A major role of the Association is awarding one or more scholarships to second year law students each year. The winners must demonstrate aptitude, achievement, public service, financial need, and commitment to the study of law and the legal profession. The students are chosen from law schools on a rotation of geographical areas around the United States.

Scholarship Recipients Honored at the 2022 Award Dinner:

Gloria is 3rd in her class of 118 at the University of Arizona James E. Rogers College of Law. Before law school she was a social worker, and in law school she put her expertise to work in the Child and Family
Law Clinic, where she represents children in juvenile court proceedings and advocates their interests in Department of Child Safety meetings. She is also the recipient of the Jacqueline Anne Morris Fellowship where she will participate as a senior member of the Clinic and conduct research relating to juvenile law. She is on the Arizona Law Review and active in the Environmental Law Society and in the Law Women’s Association. She was chosen by three of her first-year professors to serve as a Fellow this year. Gloria intends to build a career in family and juvenile law and has financial needs in finishing law school. The ACA scholarship will help her achieve her laudable goals.

Morenike is the first winner of the Pamela Bresnahan Scholarship, to be awarded to a second-year student at a law school in the District of Columbia area who is a leader in the rights of women. Morenike is a rising 3L at The George Washington University Law School. She is an English-born, first-generation, Nigerian-American who came to law school with a Master’s Degree in Public Health from the University of Virginia School of Medicine. While there she conducted research to develop a racism index of structural inequality in laws that predicted disparate health outcomes. At law school, she is a member of the George Washington Law Review and the incoming Senior Project Editor, the Attorney General for the Student Bar Association, President of the African Law Association, and a Dean’s Fellow, for which she teaches first-year students legal writing. She has focused on data privacy and technology law out of a passion for the modern way minorities and especially women are harmed online, and hopes to have a career focusing on the needs of minorities and members of marginalized communities in the age of technology. The Bresnahan scholarship will assist her in meeting her laudable goals.

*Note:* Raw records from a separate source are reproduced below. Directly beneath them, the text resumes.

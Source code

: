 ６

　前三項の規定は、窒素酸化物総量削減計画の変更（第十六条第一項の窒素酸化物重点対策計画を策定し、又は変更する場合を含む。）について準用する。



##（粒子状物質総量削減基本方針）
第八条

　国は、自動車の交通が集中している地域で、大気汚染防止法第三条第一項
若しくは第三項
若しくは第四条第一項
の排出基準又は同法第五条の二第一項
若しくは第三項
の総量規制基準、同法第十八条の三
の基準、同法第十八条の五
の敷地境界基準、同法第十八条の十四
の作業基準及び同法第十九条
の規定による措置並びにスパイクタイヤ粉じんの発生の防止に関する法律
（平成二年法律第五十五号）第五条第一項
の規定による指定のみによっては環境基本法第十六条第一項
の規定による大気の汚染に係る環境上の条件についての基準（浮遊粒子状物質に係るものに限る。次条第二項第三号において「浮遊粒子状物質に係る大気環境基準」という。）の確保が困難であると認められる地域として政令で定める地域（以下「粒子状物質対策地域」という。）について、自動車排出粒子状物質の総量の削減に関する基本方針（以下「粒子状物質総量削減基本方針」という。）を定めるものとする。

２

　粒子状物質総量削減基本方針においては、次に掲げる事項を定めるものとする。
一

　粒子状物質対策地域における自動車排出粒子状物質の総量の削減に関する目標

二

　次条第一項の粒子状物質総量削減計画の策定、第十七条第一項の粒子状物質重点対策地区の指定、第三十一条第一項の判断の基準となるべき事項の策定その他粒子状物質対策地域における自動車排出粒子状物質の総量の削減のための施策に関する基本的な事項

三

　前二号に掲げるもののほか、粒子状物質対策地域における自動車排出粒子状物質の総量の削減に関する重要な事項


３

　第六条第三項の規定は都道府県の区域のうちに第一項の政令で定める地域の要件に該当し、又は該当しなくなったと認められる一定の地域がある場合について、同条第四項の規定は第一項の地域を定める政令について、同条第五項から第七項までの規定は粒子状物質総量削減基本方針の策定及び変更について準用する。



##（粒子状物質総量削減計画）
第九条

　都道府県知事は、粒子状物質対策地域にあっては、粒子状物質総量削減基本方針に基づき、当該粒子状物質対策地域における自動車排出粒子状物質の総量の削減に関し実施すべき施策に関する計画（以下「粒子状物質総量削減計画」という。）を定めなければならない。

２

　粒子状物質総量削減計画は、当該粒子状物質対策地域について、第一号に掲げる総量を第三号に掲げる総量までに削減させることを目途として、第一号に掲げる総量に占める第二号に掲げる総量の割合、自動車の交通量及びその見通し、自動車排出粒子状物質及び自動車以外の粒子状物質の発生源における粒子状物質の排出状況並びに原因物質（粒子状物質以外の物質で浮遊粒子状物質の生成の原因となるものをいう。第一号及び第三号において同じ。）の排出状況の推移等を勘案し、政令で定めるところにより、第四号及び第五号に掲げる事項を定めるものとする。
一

Alex excelled in the Introduction to Criminal Procedure course and earned one of the top two grades in the class (out of a class of 50 students). In fact, his exam was so outstanding that it was used as the model answer for the entire class. In his first semester at UW Law School (after transferring from the Georgia State University College Law), he already demonstrated remarkable academic aptitude. Alex’s exceptional performance in the Introduction to Criminal Procedure class is a strong sign that he will go on to an outstanding career as a public defender. The depth of his commitment to public interest work after graduation shows his commitment to pursuing a career as a public defender. During his 1L summer, he pursued this goal through an internship at the Federal Defender Program in Atlanta; last summer, he worked at a public defender’s office in New York City. Alex graduated cum laude from the University of Wisconsin Law School in May 2022. He is a trial attorney at the Wisconsin State Public Defender’s office.

The scholarships, all of which the Association attempts to maintain in the amount of at least $5,000, are presented to the winners at the Annual Meeting in August.